Cricket: Cricket-Winless Australia struggling to read World Cup wickets, says Cummins

LUCKNOW (Reuters) – Australia are struggling to read the wickets at the World Cup in India and are adapting to the conditions “on the fly”, skipper Pat Cummins said on Sunday as the five-times champions look for their first win of the tournament.

Australia are ninth in the standings after they were beaten by India and South Africa in Chennai and Lucknow, respectively. They next play Sri Lanka in Lucknow on Monday, with the island nation also seeking their first win.

Several Australian players have played in the country and made a name for themselves in the Indian Premier League, a two-month tournament held during the Indian summer.

But Cummins said playing a T20 game was very different from the one-day international format.

“It’s a tricky one, ODI cricket compared to T20s – played over half the game in daylight, half at night,” Cummins told reporters.

“Yeah, (we) find these wickets hard to read as well. Sometimes they look terrible and they play beautifully, and the opposite. Sometimes they look flat and they end up spinning. So it is tough. You’ve just got to adapt on the fly sometimes.”

Australia batted first against India and chased against South Africa, failing to score 200 runs in both matches despite winning the toss on both occasions.

When asked if Australia will stick with one decision going forward when they win the toss, Cummins said they would still have to assess the conditions.

“India is a big country. Chennai is a long way away from say, Delhi up north.
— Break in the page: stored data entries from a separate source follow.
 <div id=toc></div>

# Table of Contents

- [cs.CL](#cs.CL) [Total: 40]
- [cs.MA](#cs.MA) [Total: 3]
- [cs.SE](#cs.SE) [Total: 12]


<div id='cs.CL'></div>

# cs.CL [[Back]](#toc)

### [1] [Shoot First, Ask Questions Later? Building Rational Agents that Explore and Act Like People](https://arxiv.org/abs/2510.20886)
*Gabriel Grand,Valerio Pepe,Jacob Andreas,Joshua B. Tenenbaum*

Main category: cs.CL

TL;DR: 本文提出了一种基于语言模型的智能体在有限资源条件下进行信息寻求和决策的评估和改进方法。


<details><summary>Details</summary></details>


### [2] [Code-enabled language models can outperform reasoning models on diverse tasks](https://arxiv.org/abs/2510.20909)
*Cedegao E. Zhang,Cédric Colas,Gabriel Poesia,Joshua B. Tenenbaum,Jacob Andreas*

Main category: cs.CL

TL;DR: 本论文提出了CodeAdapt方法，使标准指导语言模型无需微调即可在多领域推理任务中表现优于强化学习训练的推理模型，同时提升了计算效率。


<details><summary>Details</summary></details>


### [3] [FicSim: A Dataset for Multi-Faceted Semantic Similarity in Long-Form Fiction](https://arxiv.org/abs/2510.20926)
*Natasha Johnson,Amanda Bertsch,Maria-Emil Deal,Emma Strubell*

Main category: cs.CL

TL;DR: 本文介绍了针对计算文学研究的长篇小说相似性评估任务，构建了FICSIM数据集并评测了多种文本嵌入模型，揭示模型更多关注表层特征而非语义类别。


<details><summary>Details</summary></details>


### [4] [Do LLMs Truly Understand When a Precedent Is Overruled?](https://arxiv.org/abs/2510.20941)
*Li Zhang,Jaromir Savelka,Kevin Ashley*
So there are big differences, but as I said, it’s not a perfect art, not a perfect science.

“Whatever you do, most games are kind of 50-50, whether you bat first or bowl first… So whatever you do, you’ve got to do it well.”

Australia have lost their last four World Cup games stretching back to the 2019 edition.

When it was put to Cummins that this squad did not look like an Australian team, the fast bowler said: “I still haven’t really quite put my finger on what playing in the Australian way means. And I’ve been playing for a long time.

“No doubt we haven’t been up to the standard that we like to hold. We’ve been off the mark and been outplayed both games.

“We’re obviously 0-2, so we’ve got to start winning and start winning quick. Every game now becomes almost like a final. You’ve got to win just about all of them.”